Intravenous immunoglobulins (IVIg) were initially employed empirically in the treatment of moderate to severe COVID-19. The IVIg is composed primarily of IgG pooled from thousands of healthy donor's plasma [74]. The immunoglobulins here function by inhibiting activation of proinflammatory cells; blocking the expression of proinflammatory cytokines and complement, facilitating the expression of anti-inflammatory cytokines, tilting Th1/Th2 balance in favor of Th2. The IVIg have recorded some promising results in the outbreak of severe viral diseases recently, also COVID-19 [75]. Therefore, IVIg here is principally employed to shut down hyper-inflammatory CS [74],[76]. In a retrospective multi-center study in China, early administration of IVIg was shown to improve the outcome of the severely infected COVID-19 patients, in which CS provide the target for the IVIg [77].
The classes of drugs employed in the treatment of COVID-19 associated CS each has their limitations, which needed to be taken into consideration when using it. Another major limitation is in the presentation of CS, which is present among severe cases of COVID-19, if compounded by premorbid conditions among which mortality is high, knowing for real the efficacy of CS treatment will be impossible. As such, one will not understand the actual outcome. We presented the overview of CS management and the huge number of clinical trials going on globally, we expect these trials to translate into effective management of COVID-19 CS, especially with promising preliminary results obtained. A combination of these treatment modalities may likely provide a better outcome, as lower doses may have lower adverse effect while yielding combine additive beneficial effect. Calabrese has reviewed the prospects of immunotherapy in COVID-19 CS [78].

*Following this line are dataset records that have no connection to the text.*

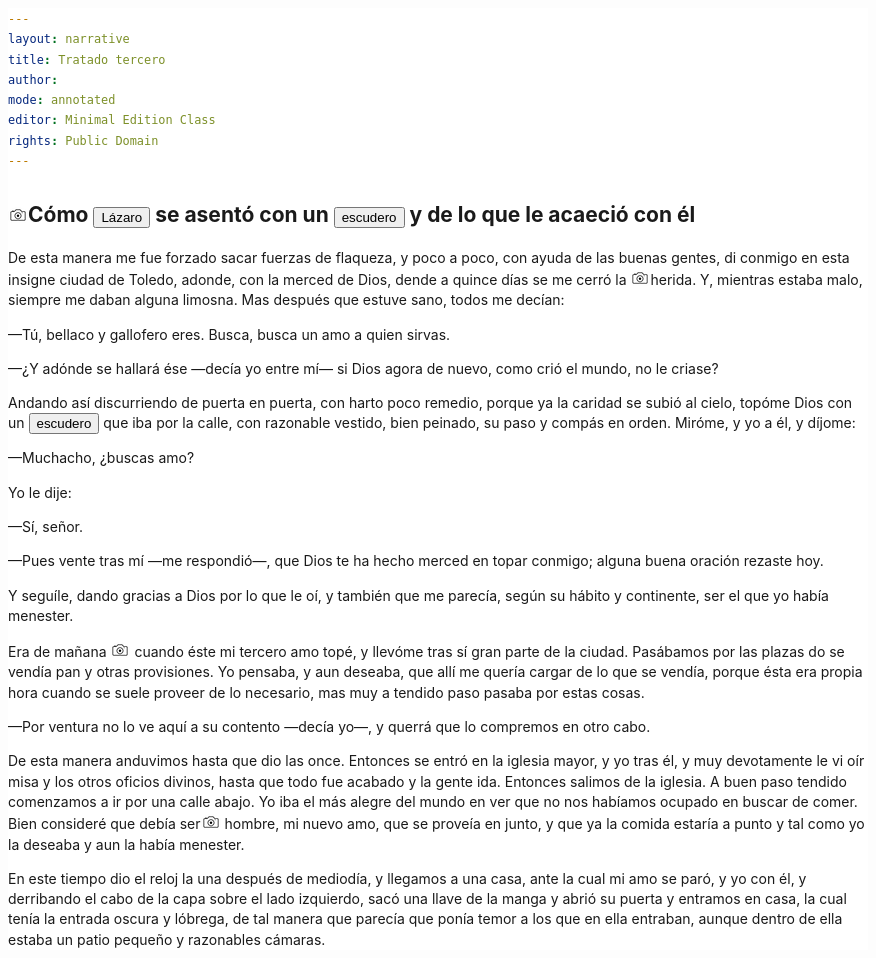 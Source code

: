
```yaml
---
layout: narrative
title: Tratado tercero
author:
mode: annotated
editor: Minimal Edition Class
rights: Public Domain
---
```


  
## <a href="http://minilazarillo.github.io/assets/facsimile/Medina-1554_032.jpg"><img src="/assets/icon2.png" style="display:inline-block; margin-bottom:-3px;"></a>Cómo <button data-balloon-pos="up" data-balloon-length="xlarge" data-balloon='es el protagonista de la obra desde cuya perspectiva el libro está escrito. Nacido en el seno de una familia pobre que no puede alimentarlo, Lázaro pasa al servicio de diversos amos que le infligen duras condiciones de vida siendo el hambre su principal preocupación. A lo largo de su niñez y adolescencia y de las aventuras en las que se ve envuelto, aprende a ser asusto y a sobrevivir.'>Lázaro</button> se asentó con un <button data-balloon-pos="up" data-balloon-length="xlarge" data-balloon='es el tercer amo de Lázaro. Al conocerlo y verlo bien vestido, el protagonista cree que con éste se acabarán sus penúrias, pero se equivoca. El escudero está anclado en los antiguos principios de la nobleza y la honra, que le impiden trabajar y por consiguiente satisfacer sus necesidades mínimas, como pagar un alquiler o alimentarse. Con este personaje, es Lázaro el que tendrá que proveer comida para ambos. '>escudero</button> y de lo que le acaeció con él

  
De esta manera me fue forzado sacar fuerzas de flaqueza, y poco a poco, con ayuda de las buenas gentes, di conmigo en esta insigne ciudad de Toledo, adonde, con la merced de Dios, dende a quince días se me cerró la <a href="http://minilazarillo.github.io/assets/facsimile/Medina-1554_033.jpg"><img src="/assets/icon2.png" style="display:inline-block; margin-bottom:-3px;"></a>herida. Y, mientras estaba malo, siempre me daban alguna limosna. Mas después que estuve sano, todos me decían:
  
—Tú, bellaco y gallofero eres. Busca, busca un amo a quien sirvas.
   
—¿Y adónde se hallará ése —decía yo entre mí— si Dios agora de nuevo, como crió el mundo, no le criase?
  
Andando así discurriendo de puerta en puerta, con harto poco remedio, porque ya la caridad se subió al cielo, topóme Dios con un <button data-balloon-pos="up" data-balloon-length="xlarge" data-balloon='es el tercer amo de Lázaro. Al conocerlo y verlo bien vestido, el protagonista cree que con éste se acabarán sus penúrias, pero se equivoca. El escudero está anclado en los antiguos principios de la nobleza y la honra, que le impiden trabajar y por consiguiente satisfacer sus necesidades mínimas, como pagar un alquiler o alimentarse. Con este personaje, es Lázaro el que tendrá que proveer comida para ambos. '>escudero</button> que iba por la calle, con razonable vestido, bien peinado, su paso y compás en orden. Miróme, y yo a él, y díjome:
  
—Muchacho, ¿buscas amo?
  
Yo le dije:
  
—Sí, señor.
   
—Pues vente tras mí —me respondió—, que Dios te ha hecho merced en topar conmigo; alguna buena oración rezaste hoy.
  
Y seguíle, dando gracias a Dios por lo que le oí, y también que me parecía, según su hábito y continente, ser el que yo había menester.
 
Era de mañana <a href="http://minilazarillo.github.io/assets/facsimile/Medina-1554_033.jpg"><img src="/assets/icon2.png" style="display:inline-block; margin-bottom:-3px;"></a> cuando éste mi tercero amo topé, y llevóme tras sí gran parte de la ciudad. Pasábamos por las plazas do se vendía pan y otras provisiones. Yo pensaba, y aun deseaba, que allí me quería cargar de lo que se vendía, porque ésta era propia hora cuando se suele proveer de lo necesario, mas muy a tendido paso pasaba por estas cosas.
  
—Por ventura no lo ve aquí a su contento —decía yo—, y querrá que lo compremos en otro cabo.
  
De esta manera anduvimos hasta que dio las once. Entonces se entró en la iglesia mayor, y yo tras él, y muy devotamente le vi oír misa y los otros oficios divinos, hasta que todo fue acabado y la gente ida. Entonces salimos de la iglesia. A buen paso tendido comenzamos a ir por una calle abajo. Yo iba el más alegre del mundo en ver que no nos habíamos ocupado en buscar de comer. Bien consideré que debía ser<a href="http://minilazarillo.github.io/assets/facsimile/Medina-1554_034.jpg"><img src="/assets/icon2.png" style="display:inline-block; margin-bottom:-3px;"></a> hombre, mi nuevo amo, que se proveía en junto, y que ya la comida estaría a punto y tal como yo la deseaba y aun la había menester.
 
En este tiempo dio el reloj la una después de mediodía, y llegamos a una casa, ante la cual mi amo se paró, y yo con él, y derribando el cabo de la capa sobre el lado izquierdo, sacó una llave de la manga y abrió su puerta y entramos en casa, la cual tenía la entrada oscura y lóbrega, de tal manera que parecía que ponía temor a los que en ella entraban, aunque dentro de ella estaba un patio pequeño y razonables cámaras.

Patients with severe COVID-19 infection from SARS-CoV-2 are prone to cytokine storm, a fulminant hypercytokinemia that yields hyperinflammatory systemic response resulting in multiorgan failure. Several immunomodulatory anti-inflammatory pharmacological agents are under clinical trial globally to curtail this menace. However, early diagnosis and treatment of cases are of paramount significance.